- Stock type: Electric multiple unit
- In service: 1987–present
- Manufacturer: Nissho Iwai Corporation DCD Group (body and bogies) Hitachi (electrical equipment)
- Constructed: 1987–1992
- Number built: 96 cars
- Formation: 4 cars
- Capacity: 64 (motor) 56 (trailer) 4,464 (crush load; full set)
- Operators: South African Railways; Metrorail;

Specifications
- Car length: 22,940 mm (75 ft 3 in)
- Maximum speed: 110 km/h (68 mph)
- Weight: Motor: 47.4 t (46.7 long tons; 52.2 short tons) Trailer: 32.4 t (31.9 long tons; 35.7 short tons)
- Power output: 245 kW (329 hp) per motor
- Acceleration: 0.8 m/s (2.6 ft/s) (to 50 km/h (31 mph))
- Electric system(s): 3000 V DC overhead
- Current collector(s): Pantograph
- Wheels driven: 48
- Track gauge: 3 ft 6 in (1,067 mm) Cape gauge

Notes/references

= South African Class 8M =

The Class 8M are electric multiple units used by the South African Railways and later Metrorail. There are also three EMU classes that are related to the 8M: the prototypical Classes 6M and 7M, and the proposed Class 9M.

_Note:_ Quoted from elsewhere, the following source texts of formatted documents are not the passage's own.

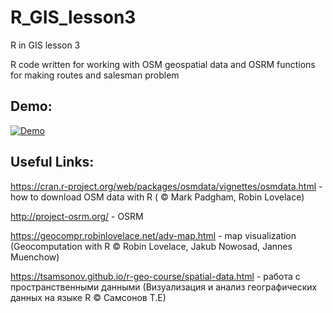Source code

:# R_GIS_lesson3
R in GIS lesson 3   

R code written for working with OSM geospatial data and OSRM functions for making routes and salesman problem   

## Demo: 
[![Demo](https://img.youtube.com/vi/490I_s23R6Y/0.jpg)](https://www.youtube.com/watch?v=490I_s23R6Y)

## Useful Links:  
https://cran.r-project.org/web/packages/osmdata/vignettes/osmdata.html - how to
download OSM data with R ( © Mark Padgham, Robin Lovelace)

http://project-osrm.org/ - OSRM  

https://geocompr.robinlovelace.net/adv-map.html - map visualization  (Geocomputation with R © Robin Lovelace, Jakub Nowosad, Jannes Muenchow)  

https://tsamsonov.github.io/r-geo-course/spatial-data.html  - работа с пространственными данными (Визуализация и анализ географических данных на языке R  © Самсонов Т.Е)  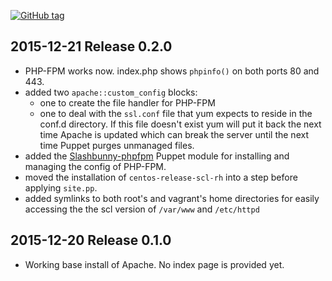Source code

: [![GitHub tag][gh-tag-img]][gh-link]

## 2015-12-21 Release 0.2.0  
* PHP-FPM works now. index.php shows `phpinfo()` on both ports 80 and 443.
* added two `apache::custom_config` blocks:
  * one to create the file handler for PHP-FPM
  * one to deal with the `ssl.conf` file that yum
    expects to reside in the conf.d directory. If this file doesn't exist yum
    will put it back the next time Apache is updated which can break the server
    until the next time Puppet purges unmanaged files.
* added the [Slashbunny-phpfpm][mod-phpfpm] Puppet module for installing and
  managing the config of PHP-FPM.
* moved the installation of `centos-release-scl-rh` into a step before applying
  `site.pp`.
* added symlinks to both root's and vagrant's home directories for easily
  accessing the the scl version of `/var/www` and `/etc/httpd`

## 2015-12-20 Release 0.1.0  
* Working base install of Apache. No index page is provided yet.


[gh-tag-img]: https://img.shields.io/github/tag/genebean/scl-lamp-stack-via-puppet.svg
[gh-link]: https://github.com/genebean/scl-lamp-stack-via-puppet
[mod-phpfpm]: https://forge.puppetlabs.com/Slashbunny/phpfpm
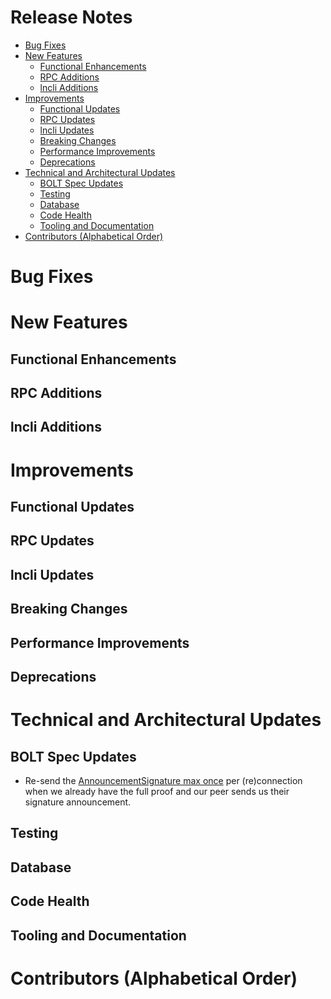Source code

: # Release Notes
- [Bug Fixes](#bug-fixes)
- [New Features](#new-features)
    - [Functional Enhancements](#functional-enhancements)
    - [RPC Additions](#rpc-additions)
    - [lncli Additions](#lncli-additions)
- [Improvements](#improvements)
    - [Functional Updates](#functional-updates)
    - [RPC Updates](#rpc-updates)
    - [lncli Updates](#lncli-updates)
    - [Breaking Changes](#breaking-changes)
    - [Performance Improvements](#performance-improvements)
    - [Deprecations](#deprecations)
- [Technical and Architectural Updates](#technical-and-architectural-updates)
    - [BOLT Spec Updates](#bolt-spec-updates)
    - [Testing](#testing)
    - [Database](#database)
    - [Code Health](#code-health)
    - [Tooling and Documentation](#tooling-and-documentation)
- [Contributors (Alphabetical Order)](#contributors)

# Bug Fixes

# New Features
## Functional Enhancements

## RPC Additions

## lncli Additions

# Improvements
## Functional Updates

## RPC Updates

## lncli Updates

## Breaking Changes

## Performance Improvements

## Deprecations

# Technical and Architectural Updates
## BOLT Spec Updates

* Re-send the [AnnouncementSignature max 
  once](https://github.com/lightningnetwork/lnd/pull/9957) per (re)connection 
  when we already have the full proof and our peer sends us their signature 
  announcement.

## Testing

## Database

## Code Health

## Tooling and Documentation

# Contributors (Alphabetical Order)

== Prototypes and development ==

=== Background ===
Since the 1950s, the South African Railways had been using the Class 5M2 on commuter and suburban routes, but by the 1980s, they were due for replacement. It was decided to import carriages from foreign manufacturers that used thyristor chopper control, which was more energy efficient than the resistor control used in the 5M2 class. Two prototype EMU classes, the 6M and the 7M, were introduced in 1983.

=== Class 6M ===
12 cars were built by Hitachi in Japan. These were formed into three car sets (two motors and one trailer) and could be mashed up into a 9-car set. The front of the train has an asymmetrical structure with the cab on the left and the destination board on the right. The body is made of lightweight stainless steel structure developed in-house by Hitachi, and is designed to withstand the UIC-regulated 200 ton end-of-car compressive load. Each carriage was four metres longer than a 5M2 car, increasing the passenger capacity, and the interior had air-conditioning installed, improving comfort.

The chopper control device used in the control system has been developed in-house to suit South African Railways' 3000 V DC voltage, which uses the M6 type, and is capable of controlling eight traction motors with a rated output of 245 kW, four of which are installed in each motor car. In addition, continuous control using frequency modulated waves is used as the control command from the cab, realizing completely stepless control.

After introduction, a comparative experiment was conducted between the 6M type electric train (12-car train with eight motors and four trailers) and the 5M2 type electric train (14-car train with four motors and 10 trailers). It was found that, although the number of passengers and the length of the train increased, the power consumption and maintenance costs were less compared to the 5M2 class, and it was reported that the amount of energy consumed could be reduced by 28.4%.

=== Class 7M ===
Siemens of Germany built twelve cars, known as the Class 7M. Structurally, they were similar to the Class 6M, but the train consists of four cars (two motors and two trailers), and other differences present such as the absence of the small window to the right of the destination indicator that was present on the 6M series.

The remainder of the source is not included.